• AVAILABLE RECORDS
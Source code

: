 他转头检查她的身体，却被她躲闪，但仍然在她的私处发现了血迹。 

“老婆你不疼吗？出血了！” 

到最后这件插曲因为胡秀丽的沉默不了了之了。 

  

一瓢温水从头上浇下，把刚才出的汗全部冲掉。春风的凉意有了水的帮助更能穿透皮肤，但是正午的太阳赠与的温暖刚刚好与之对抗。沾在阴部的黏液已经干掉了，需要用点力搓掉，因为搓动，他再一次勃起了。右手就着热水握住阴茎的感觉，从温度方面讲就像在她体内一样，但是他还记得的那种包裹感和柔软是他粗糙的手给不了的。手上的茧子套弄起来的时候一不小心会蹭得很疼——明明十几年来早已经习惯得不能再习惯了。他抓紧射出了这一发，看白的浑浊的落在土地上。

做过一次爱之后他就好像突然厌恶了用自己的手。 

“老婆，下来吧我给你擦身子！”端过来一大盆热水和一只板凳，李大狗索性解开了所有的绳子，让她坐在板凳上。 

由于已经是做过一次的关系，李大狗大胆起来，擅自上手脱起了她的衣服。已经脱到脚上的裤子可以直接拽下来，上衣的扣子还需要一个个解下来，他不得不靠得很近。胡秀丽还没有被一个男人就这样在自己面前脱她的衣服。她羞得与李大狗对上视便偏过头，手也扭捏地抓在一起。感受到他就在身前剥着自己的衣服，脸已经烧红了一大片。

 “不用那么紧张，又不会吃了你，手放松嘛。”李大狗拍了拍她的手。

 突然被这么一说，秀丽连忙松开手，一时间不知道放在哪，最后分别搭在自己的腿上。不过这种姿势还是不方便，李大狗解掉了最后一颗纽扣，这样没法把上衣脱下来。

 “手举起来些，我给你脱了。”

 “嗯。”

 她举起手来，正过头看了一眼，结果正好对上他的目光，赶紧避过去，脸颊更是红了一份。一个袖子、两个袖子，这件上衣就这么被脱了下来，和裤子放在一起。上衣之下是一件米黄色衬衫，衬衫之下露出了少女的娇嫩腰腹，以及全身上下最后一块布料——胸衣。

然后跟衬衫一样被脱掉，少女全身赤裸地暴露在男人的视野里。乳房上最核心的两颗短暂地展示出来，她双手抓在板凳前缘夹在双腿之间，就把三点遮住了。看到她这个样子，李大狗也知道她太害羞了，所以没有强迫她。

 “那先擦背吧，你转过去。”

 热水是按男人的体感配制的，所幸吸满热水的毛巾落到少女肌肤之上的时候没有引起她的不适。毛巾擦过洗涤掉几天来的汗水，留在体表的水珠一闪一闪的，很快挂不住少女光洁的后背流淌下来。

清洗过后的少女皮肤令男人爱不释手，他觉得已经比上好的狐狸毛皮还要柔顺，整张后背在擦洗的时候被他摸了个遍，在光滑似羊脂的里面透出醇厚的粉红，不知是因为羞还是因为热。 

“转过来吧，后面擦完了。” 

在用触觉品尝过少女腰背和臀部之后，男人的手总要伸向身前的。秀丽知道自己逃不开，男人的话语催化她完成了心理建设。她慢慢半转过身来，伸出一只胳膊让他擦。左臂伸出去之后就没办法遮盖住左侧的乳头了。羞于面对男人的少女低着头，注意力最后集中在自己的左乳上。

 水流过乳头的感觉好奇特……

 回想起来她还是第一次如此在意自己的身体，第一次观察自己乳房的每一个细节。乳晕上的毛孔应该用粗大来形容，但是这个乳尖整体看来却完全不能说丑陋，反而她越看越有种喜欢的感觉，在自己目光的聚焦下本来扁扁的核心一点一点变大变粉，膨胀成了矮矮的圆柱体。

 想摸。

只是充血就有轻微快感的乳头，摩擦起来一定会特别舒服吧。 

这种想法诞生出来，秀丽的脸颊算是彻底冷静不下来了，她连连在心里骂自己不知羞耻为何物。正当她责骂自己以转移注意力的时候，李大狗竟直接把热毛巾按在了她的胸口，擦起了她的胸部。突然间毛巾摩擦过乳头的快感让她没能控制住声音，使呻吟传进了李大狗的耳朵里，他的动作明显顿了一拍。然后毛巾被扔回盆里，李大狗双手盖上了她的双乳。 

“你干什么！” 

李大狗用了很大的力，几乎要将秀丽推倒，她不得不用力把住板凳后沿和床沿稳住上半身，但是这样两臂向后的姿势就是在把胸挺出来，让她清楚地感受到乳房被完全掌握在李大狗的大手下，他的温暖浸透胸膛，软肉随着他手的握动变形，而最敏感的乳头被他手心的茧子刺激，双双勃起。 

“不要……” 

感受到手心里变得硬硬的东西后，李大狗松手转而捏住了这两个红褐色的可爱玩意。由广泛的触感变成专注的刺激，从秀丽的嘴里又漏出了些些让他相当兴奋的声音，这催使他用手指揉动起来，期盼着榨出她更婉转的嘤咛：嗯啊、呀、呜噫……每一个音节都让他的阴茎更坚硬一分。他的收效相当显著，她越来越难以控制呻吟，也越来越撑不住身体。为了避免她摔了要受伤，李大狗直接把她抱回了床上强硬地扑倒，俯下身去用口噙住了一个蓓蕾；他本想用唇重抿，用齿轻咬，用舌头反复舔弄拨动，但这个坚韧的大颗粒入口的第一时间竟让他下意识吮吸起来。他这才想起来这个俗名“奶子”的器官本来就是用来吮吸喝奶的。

• WHAT YOU HAVE TO DO
Repeat exactly the lines from the line containing "她举起手来，正过头看了一眼，" through the last line of the records above, including both, and nothing else.

• ANSWER SPACE
 她举起手来，正过头看了一眼，结果正好对上他的目光，赶紧避过去，脸颊更是红了一份。一个袖子、两个袖子，这件上衣就这么被脱了下来，和裤子放在一起。上衣之下是一件米黄色衬衫，衬衫之下露出了少女的娇嫩腰腹，以及全身上下最后一块布料——胸衣。

然后跟衬衫一样被脱掉，少女全身赤裸地暴露在男人的视野里。乳房上最核心的两颗短暂地展示出来，她双手抓在板凳前缘夹在双腿之间，就把三点遮住了。看到她这个样子，李大狗也知道她太害羞了，所以没有强迫她。

 “那先擦背吧，你转过去。”

 热水是按男人的体感配制的，所幸吸满热水的毛巾落到少女肌肤之上的时候没有引起她的不适。毛巾擦过洗涤掉几天来的汗水，留在体表的水珠一闪一闪的，很快挂不住少女光洁的后背流淌下来。

清洗过后的少女皮肤令男人爱不释手，他觉得已经比上好的狐狸毛皮还要柔顺，整张后背在擦洗的时候被他摸了个遍，在光滑似羊脂的里面透出醇厚的粉红，不知是因为羞还是因为热。 

“转过来吧，后面擦完了。” 

在用触觉品尝过少女腰背和臀部之后，男人的手总要伸向身前的。秀丽知道自己逃不开，男人的话语催化她完成了心理建设。她慢慢半转过身来，伸出一只胳膊让他擦。左臂伸出去之后就没办法遮盖住左侧的乳头了。羞于面对男人的少女低着头，注意力最后集中在自己的左乳上。

 水流过乳头的感觉好奇特……

 回想起来她还是第一次如此在意自己的身体，第一次观察自己乳房的每一个细节。乳晕上的毛孔应该用粗大来形容，但是这个乳尖整体看来却完全不能说丑陋，反而她越看越有种喜欢的感觉，在自己目光的聚焦下本来扁扁的核心一点一点变大变粉，膨胀成了矮矮的圆柱体。

 想摸。

只是充血就有轻微快感的乳头，摩擦起来一定会特别舒服吧。 

这种想法诞生出来，秀丽的脸颊算是彻底冷静不下来了，她连连在心里骂自己不知羞耻为何物。正当她责骂自己以转移注意力的时候，李大狗竟直接把热毛巾按在了她的胸口，擦起了她的胸部。突然间毛巾摩擦过乳头的快感让她没能控制住声音，使呻吟传进了李大狗的耳朵里，他的动作明显顿了一拍。然后毛巾被扔回盆里，李大狗双手盖上了她的双乳。 

“你干什么！” 

李大狗用了很大的力，几乎要将秀丽推倒，她不得不用力把住板凳后沿和床沿稳住上半身，但是这样两臂向后的姿势就是在把胸挺出来，让她清楚地感受到乳房被完全掌握在李大狗的大手下，他的温暖浸透胸膛，软肉随着他手的握动变形，而最敏感的乳头被他手心的茧子刺激，双双勃起。 

“不要……” 

感受到手心里变得硬硬的东西后，李大狗松手转而捏住了这两个红褐色的可爱玩意。由广泛的触感变成专注的刺激，从秀丽的嘴里又漏出了些些让他相当兴奋的声音，这催使他用手指揉动起来，期盼着榨出她更婉转的嘤咛：嗯啊、呀、呜噫……每一个音节都让他的阴茎更坚硬一分。他的收效相当显著，她越来越难以控制呻吟，也越来越撑不住身体。为了避免她摔了要受伤，李大狗直接把她抱回了床上强硬地扑倒，俯下身去用口噙住了一个蓓蕾；他本想用唇重抿，用齿轻咬，用舌头反复舔弄拨动，但这个坚韧的大颗粒入口的第一时间竟让他下意识吮吸起来。他这才想起来这个俗名“奶子”的器官本来就是用来吮吸喝奶的。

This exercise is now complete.